Since all possible symbols have same power (all constellation points at same distance from origin), the average power is same as above.

Noise sample generation is in your code itself! See these

do
{
randmum = (double)(random())/MAX_RANDOM;
u1 = randmum*2.0 - 1.0;
randmum = (double)(random())/MAX_RANDOM;
u2 = randmum*2.0 - 1.0;
s = u1*u1 + u2*u2;
} while( s >= 1);
noise = u1 * sqrt( (-2.0*log(s))/s ) / amp; /* */

this is the box-muller method of generating gaussian numbers from uniformly distributed numbers that the C function "random" gives you. see this:

**broken link removed**

The above noise generation scheme gives unit power samples (same power as signal), so you can divide that by "amp" to get your required SNR, according to the defn of SNR (with signal power = 1)

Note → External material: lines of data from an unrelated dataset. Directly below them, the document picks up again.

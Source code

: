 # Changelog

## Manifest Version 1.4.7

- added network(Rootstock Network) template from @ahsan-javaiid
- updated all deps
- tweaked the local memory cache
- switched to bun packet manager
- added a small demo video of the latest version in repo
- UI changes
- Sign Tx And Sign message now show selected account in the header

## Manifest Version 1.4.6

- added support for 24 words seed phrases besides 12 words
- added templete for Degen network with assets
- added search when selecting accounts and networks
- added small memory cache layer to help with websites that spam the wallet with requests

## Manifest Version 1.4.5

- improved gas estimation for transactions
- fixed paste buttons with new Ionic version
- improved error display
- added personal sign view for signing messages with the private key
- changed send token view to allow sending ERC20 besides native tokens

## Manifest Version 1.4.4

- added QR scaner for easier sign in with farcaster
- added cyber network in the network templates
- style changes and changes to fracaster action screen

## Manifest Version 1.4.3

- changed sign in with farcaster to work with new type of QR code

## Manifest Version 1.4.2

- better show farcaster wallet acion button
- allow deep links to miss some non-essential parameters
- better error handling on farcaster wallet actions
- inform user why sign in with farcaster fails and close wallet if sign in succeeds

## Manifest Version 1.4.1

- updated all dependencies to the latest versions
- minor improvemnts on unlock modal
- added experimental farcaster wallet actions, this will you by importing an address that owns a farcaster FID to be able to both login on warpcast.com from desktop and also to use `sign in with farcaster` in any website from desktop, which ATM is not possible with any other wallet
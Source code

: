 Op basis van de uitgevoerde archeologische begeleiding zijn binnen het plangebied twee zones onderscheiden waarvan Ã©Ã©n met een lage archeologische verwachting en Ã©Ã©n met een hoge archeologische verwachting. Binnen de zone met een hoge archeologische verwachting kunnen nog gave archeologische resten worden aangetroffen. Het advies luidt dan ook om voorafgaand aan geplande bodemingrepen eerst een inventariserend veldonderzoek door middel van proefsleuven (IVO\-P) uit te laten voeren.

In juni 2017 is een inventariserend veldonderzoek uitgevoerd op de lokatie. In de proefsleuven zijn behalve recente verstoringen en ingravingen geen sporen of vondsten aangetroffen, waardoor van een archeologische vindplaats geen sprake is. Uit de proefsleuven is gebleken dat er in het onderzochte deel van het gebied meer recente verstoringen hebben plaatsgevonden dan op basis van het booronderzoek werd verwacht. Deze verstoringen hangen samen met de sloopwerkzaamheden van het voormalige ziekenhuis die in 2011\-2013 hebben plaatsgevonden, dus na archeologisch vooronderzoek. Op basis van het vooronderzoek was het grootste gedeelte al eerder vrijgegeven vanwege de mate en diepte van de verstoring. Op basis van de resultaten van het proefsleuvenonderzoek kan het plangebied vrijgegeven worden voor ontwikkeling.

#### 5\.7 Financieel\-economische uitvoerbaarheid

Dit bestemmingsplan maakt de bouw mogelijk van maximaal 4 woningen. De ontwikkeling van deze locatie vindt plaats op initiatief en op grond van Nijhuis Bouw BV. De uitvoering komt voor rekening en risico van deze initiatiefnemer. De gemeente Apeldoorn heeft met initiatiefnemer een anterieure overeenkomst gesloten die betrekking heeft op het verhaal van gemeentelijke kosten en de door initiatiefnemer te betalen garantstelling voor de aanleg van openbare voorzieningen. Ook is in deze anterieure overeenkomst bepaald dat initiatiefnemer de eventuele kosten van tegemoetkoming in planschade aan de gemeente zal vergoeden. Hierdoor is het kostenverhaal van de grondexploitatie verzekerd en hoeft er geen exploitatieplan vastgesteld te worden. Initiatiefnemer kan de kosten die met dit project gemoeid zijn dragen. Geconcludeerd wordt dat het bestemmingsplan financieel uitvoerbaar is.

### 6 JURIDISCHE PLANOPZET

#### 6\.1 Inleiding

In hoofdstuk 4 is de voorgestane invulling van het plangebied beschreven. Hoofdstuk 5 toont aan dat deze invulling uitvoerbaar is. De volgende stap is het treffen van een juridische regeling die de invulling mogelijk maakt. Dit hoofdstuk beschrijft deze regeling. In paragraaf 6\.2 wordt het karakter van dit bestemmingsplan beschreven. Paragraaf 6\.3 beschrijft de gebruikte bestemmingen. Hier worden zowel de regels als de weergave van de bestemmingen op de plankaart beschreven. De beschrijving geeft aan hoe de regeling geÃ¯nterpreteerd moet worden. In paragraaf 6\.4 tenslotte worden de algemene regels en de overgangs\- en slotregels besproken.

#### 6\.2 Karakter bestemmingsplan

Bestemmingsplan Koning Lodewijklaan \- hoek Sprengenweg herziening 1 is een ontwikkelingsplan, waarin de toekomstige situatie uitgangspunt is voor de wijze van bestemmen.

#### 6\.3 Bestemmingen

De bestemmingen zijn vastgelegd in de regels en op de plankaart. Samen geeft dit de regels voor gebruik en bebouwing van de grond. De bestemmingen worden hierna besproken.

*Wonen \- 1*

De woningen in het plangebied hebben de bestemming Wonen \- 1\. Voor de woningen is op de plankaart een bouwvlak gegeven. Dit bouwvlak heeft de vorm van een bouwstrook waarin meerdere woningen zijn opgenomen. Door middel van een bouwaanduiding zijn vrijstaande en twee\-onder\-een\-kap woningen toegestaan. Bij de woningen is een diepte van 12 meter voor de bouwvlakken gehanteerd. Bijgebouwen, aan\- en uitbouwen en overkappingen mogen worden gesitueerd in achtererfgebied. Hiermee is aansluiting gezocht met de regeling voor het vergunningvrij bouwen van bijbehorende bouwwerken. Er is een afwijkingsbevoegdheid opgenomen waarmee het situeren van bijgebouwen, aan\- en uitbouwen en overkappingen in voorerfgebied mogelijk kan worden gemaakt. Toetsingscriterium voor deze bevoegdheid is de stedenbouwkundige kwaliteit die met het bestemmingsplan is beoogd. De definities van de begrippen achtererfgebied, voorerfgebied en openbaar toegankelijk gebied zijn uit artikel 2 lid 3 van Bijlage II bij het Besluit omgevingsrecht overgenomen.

SNR_in_db = 10 * log10 (1/(amp^2))

- b

thank you very much ..!!!

i have one more question ...

so suppose we have

As -amplitude of signal
An- amplitude of noise

what power of signal we have if we use o modulation 16 psk ??

SNR=10log(As/An)^2 // As=1
SNR=10log(1/An)^2

An=sqrt(pow(10,(-SNR/10))



in program which i found in google we have simulation awgn channel but i dont understand some formula

void awgn()
{
/* Add AWGN to transmitted sequence */
double u1,u2,s,noise,randmum;
int i;

#ifdef PRINT
printf("Received = ");
#endif

#ifdef NO_NOISE
received_I = psk_I[transmitted];
received_Q = psk_Q[transmitted];
return;
}
#else
do
{
randmum = (double)(random())/MAX_RANDOM;
u1 = randmum*2.0 - 1.0;
randmum = (double)(random())/MAX_RANDOM;
u2 = randmum*2.0 - 1.0;
s = u1*u1 + u2*u2;
} while( s >= 1);

noise = u1 * sqrt( (-2.0*log(s))/s )/amp;



//************************************************

RATE = (2.0 / (double) n2)*3.0; // 2 bits per symbol if encoder is rate 1/2

what is this n2 and why we calculate rate using this formula ?? and why that fomula ...??




amp = sqrt(2.0*RATE*pow(10.0,(snr/10.0)));

what is this (2.0*Rate) ???????



if i have encoder is rate 2/3 so how i can calculate amp=???????


thank You ))))


if somebody lokk some infomartion about trelllis coding i have good website from university of technology in Poznan Poland
http://www.invocom.et.put.poznan.pl/~invocom/C/P1-7/en/P1-7/p1-7_6_7.htm

> what power of signal we have if we use o modulation 16 psk ??

the power of the signal remains the same from 16 PSK to 8 PSK, if all the constellation points are at the same distance from the centre in both cases.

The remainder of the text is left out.